<<<<

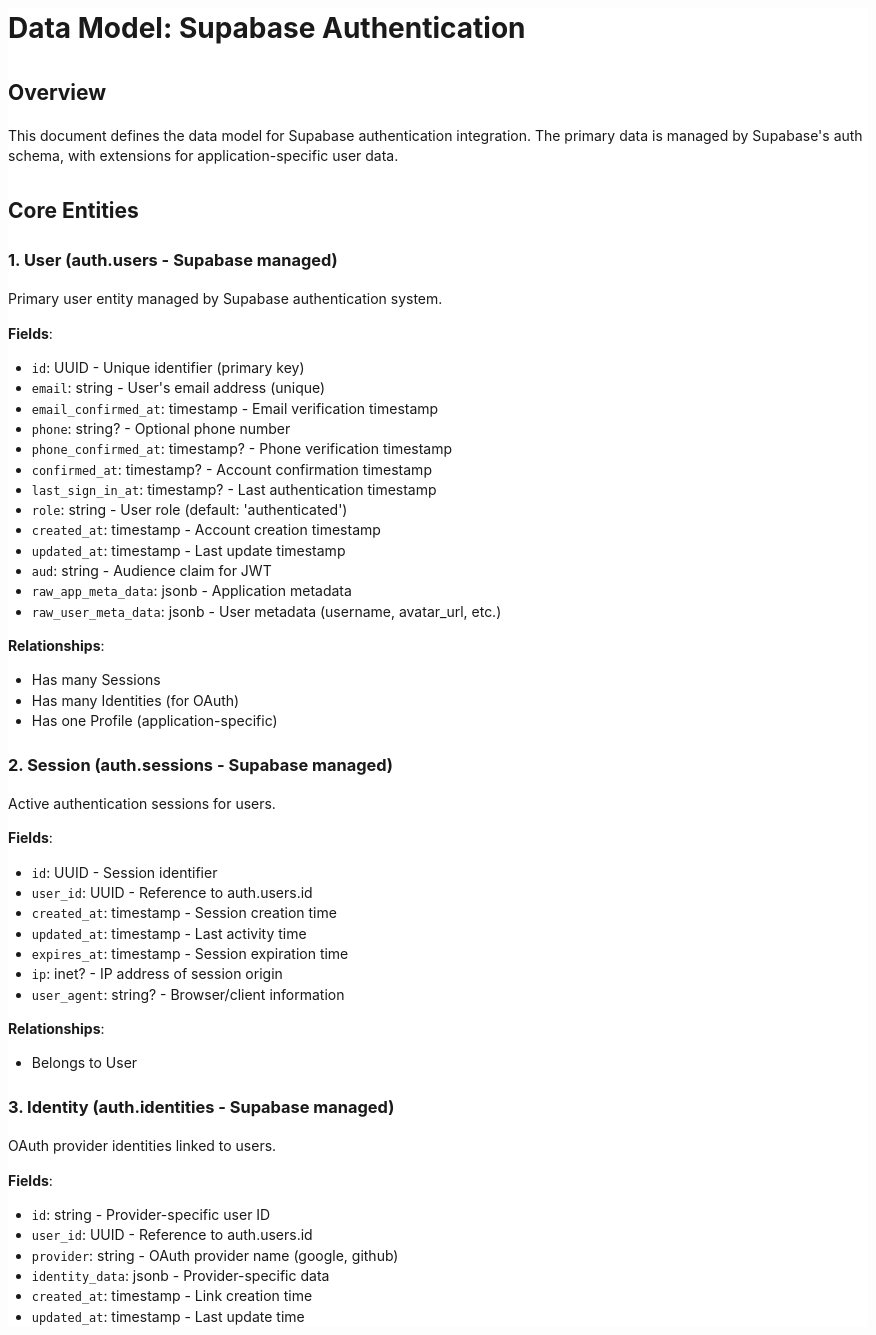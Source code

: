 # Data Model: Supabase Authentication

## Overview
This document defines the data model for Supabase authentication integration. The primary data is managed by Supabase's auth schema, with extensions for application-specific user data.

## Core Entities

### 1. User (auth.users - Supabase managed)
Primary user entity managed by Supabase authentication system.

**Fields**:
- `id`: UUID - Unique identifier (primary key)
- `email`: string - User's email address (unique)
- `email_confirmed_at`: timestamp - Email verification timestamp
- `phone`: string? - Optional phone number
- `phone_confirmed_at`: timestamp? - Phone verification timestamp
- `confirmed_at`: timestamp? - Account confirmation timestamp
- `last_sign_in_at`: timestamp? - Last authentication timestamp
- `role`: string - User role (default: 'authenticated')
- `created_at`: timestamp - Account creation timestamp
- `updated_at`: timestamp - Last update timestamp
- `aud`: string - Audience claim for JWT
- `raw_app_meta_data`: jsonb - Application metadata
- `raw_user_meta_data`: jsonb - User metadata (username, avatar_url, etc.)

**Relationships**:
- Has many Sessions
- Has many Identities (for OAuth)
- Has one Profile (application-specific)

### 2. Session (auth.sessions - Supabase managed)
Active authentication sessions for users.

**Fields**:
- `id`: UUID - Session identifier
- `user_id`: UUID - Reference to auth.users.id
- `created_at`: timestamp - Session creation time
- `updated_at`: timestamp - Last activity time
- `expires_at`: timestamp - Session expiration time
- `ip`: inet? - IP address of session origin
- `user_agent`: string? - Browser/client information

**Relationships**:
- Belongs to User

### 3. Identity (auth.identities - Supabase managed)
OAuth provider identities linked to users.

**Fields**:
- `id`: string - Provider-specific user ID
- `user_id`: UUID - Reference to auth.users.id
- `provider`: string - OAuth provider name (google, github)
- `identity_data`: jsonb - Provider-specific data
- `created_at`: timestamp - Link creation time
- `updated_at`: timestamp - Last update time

>>>>

◆ **What is required**: The reply should consist only of the lines from the top of the material above through the line with "## Core Entities", printed exactly, pictures omitted.

◆ **Completed exercise**:
Source code

: # Data Model: Supabase Authentication

## Overview
This document defines the data model for Supabase authentication integration. The primary data is managed by Supabase's auth schema, with extensions for application-specific user data.

## Core Entities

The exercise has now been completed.